18
votes

Executive summary: How can one specify in his code that OpenMP should only use threads for the REAL cores, i.e. not count the hyper-threading ones?

Detailed analysis: Over the years, I've coded a SW-only, open source renderer (rasterizer/raytracer) in my free time. The GPL code and Windows binaries are available from here: https://www.thanassis.space/renderer.html It compiles and runs fine under Windows, Linux, OS/X and the BSDs.

I introduced a raytracing mode this last month - and the quality of the generated pictures sky-rocketed. Unfortunately, raytracing is orders of magnitude slower than rasterizing. To increase speed, just as I did for the rasterizers, I added OpenMP (and TBB) support to the raytracer - to easily make use of additional CPU cores. Both rasterizing and raytracing are easily amenable to threading (work per triangle - work per pixel).

At home, with my Core2Duo, the 2nd core helped all the modes - both the rasterizing and the raytracing modes got a speedup that is between 1.85x and 1.9x.

The problem: Naturally, I was curious to see the top CPU performance (I also "play" with GPUs, preliminary CUDA port), so I wanted a solid base for comparisons. I gave the code to a good friend of mine, who has access to a "beast" machine, with a 16-core, 1500$ Intel super processor.
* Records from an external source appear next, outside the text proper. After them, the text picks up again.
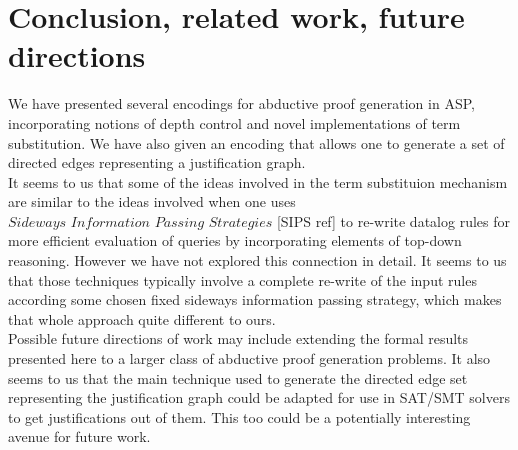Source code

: \section{ Conclusion, related work, future directions}\label{sec:conclusion}
We have presented several encodings for abductive proof generation in ASP, incorporating notions of depth control and  novel implementations of term substitution. We have also given an encoding that allows one to generate a set of directed edges representing a justification graph.\\It seems to us that some of the ideas involved in the term substituion mechanism are similar to the ideas involved when one uses $\textit{Sideways Information Passing Strategies}$ [SIPS ref] to re-write datalog rules for more efficient evaluation of queries by incorporating elements of top-down reasoning. However we have not explored this connection in detail. It seems to us that those techniques typically involve a complete re-write of the input rules according some chosen fixed sideways information passing strategy, which makes that whole approach quite different to ours.\\ Possible future directions of work may include extending the formal results presented here to a larger class of abductive proof generation problems. It also seems to us that the main technique used to generate the directed edge set representing the justification graph could be adapted for use in SAT/SMT solvers to get justifications out of them. This too could be a potentially interesting avenue for future work. 




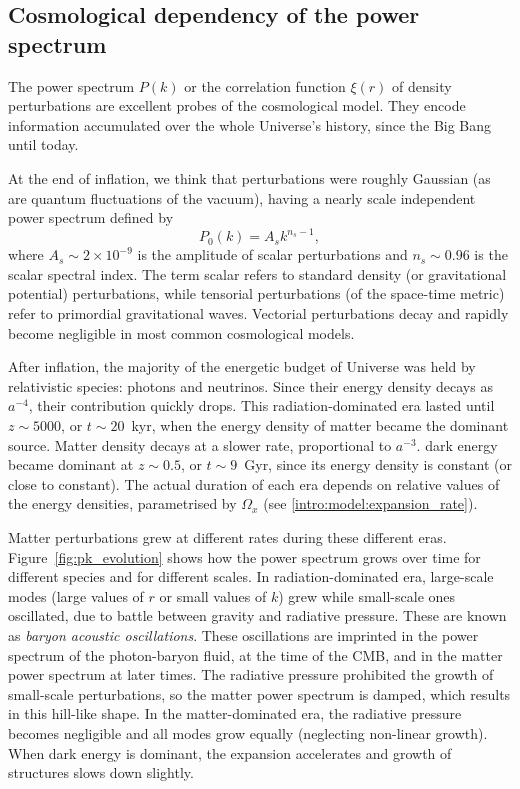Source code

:     \subsection{Cosmological dependency of the power spectrum}
    \label{intro:lss:cosmology_dependency}

    The power spectrum $P(k)$ or the correlation function $\xi(r)$ of density 
    perturbations are excellent probes of the cosmological model. 
    They encode information accumulated over the whole Universe's history, 
    since the Big Bang until today.

    At the end of inflation, we think that perturbations were roughly Gaussian 
    (as are quantum fluctuations of the vacuum), 
    having a nearly scale independent power spectrum defined by
    \begin{equation}
        P_0(k) = A_s k^{n_s-1},
        \label{eq:initial_power_spectrum}
    \end{equation}
    where $A_s \sim 2 \times 10^{-9}$ is the amplitude of scalar perturbations 
    and $n_s \sim 0.96$ is the scalar spectral index. The term scalar refers to 
    standard density (or gravitational potential) perturbations, 
    while tensorial perturbations (of the space-time metric) refer to 
    primordial gravitational waves. Vectorial perturbations decay and rapidly become
    negligible in most common cosmological models. 

    After inflation, the majority of the energetic budget of Universe was held
    by relativistic species: photons and neutrinos. Since their energy density decays as $a^{-4}$, 
    their contribution quickly drops. This radiation-dominated era lasted until 
    $z \sim 5000$, or $t \sim 20$~kyr, when the energy density of matter became 
    the dominant source. Matter density decays at a slower rate, proportional to $a^{-3}$.
    dark energy became dominant at $z \sim 0.5$, or $t \sim 9$~Gyr, since its 
    energy density is constant (or close to constant).  
    The actual duration of each era depends on relative values of 
    the energy densities, parametrised by $\Omega_x$ 
    (see \ref{intro:model:expansion_rate}). 

    Matter perturbations grew at different rates during these different eras.
    Figure~\ref{fig:pk_evolution} shows how the power spectrum grows over time 
    for different species and for different scales. 
    In radiation-dominated era, large-scale modes (large values of $r$ 
    or small values of $k$) grew while small-scale ones oscillated,
    due to battle between gravity and radiative pressure. 
    These are known as \emph{baryon acoustic oscillations}. These oscillations
    are imprinted in the power spectrum of the photon-baryon fluid, at the time of the CMB, 
    and in the matter power spectrum at later times. 
    The radiative pressure prohibited the growth of small-scale perturbations,
    so the matter power spectrum is damped, which results in this hill-like shape. 
    In the matter-dominated era, the radiative pressure becomes negligible 
    and all modes grow equally (neglecting non-linear growth). 
    When dark energy is dominant, the expansion accelerates and 
    growth of structures slows down slightly. 
    
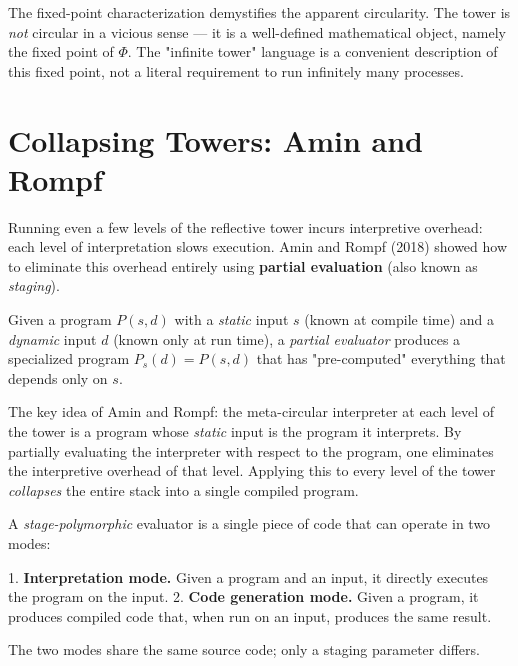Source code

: \begin{remark}
The fixed-point characterization demystifies the apparent circularity. The tower is \textit{not} circular in a vicious sense --- it is a well-defined mathematical object, namely the fixed point of $\Phi$. The "infinite tower" language is a convenient description of this fixed point, not a literal requirement to run infinitely many processes.
\end{remark}

\section{Collapsing Towers: Amin and Rompf}

Running even a few levels of the reflective tower incurs interpretive overhead: each level of interpretation slows execution. Amin and Rompf (2018) showed how to eliminate this overhead entirely using \textbf{partial evaluation} (also known as \textit{staging}).

\begin{definition}
Given a program $P(s, d)$ with a \textit{static} input $s$ (known at compile time) and a \textit{dynamic} input $d$ (known only at run time), a \textit{partial evaluator} produces a specialized program $P_s(d) = P(s, d)$ that has "pre-computed" everything that depends only on $s$.

The key idea of Amin and Rompf: the meta-circular interpreter at each level of the tower is a program whose \textit{static} input is the program it interprets. By partially evaluating the interpreter with respect to the program, one eliminates the interpretive overhead of that level. Applying this to every level of the tower \textit{collapses} the entire stack into a single compiled program.
\end{definition}

\begin{definition}
A \textit{stage-polymorphic} evaluator is a single piece of code that can operate in two modes:

1. \textbf{Interpretation mode.} Given a program and an input, it directly executes the program on the input.
2. \textbf{Code generation mode.} Given a program, it produces compiled code that, when run on an input, produces the same result.

The two modes share the same source code; only a staging parameter differs.
\end{definition}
He runs it in the "heaviest" mode, the raytracer mode...

...and he gets one fifth the speed of my Core2Duo (!)

Gasp - horror. What just happened?

We started trying different modifications, patches, ... and eventually we figured it out.

By using the OMP_NUM_THREADS environment variable, one can control how many OpenMP threads are spawned. As the number of threads was increasing from 1 up to 8, the speed was increasing (close to a linear increase). The moment we crossed 8, speed started to diminish, until it nose-dived to one fifth the speed of my Core2Duo, when all 16 cores were used!

Why 8?

Because 8 was the number of the real cores. The other 8 were... hyperthreading ones!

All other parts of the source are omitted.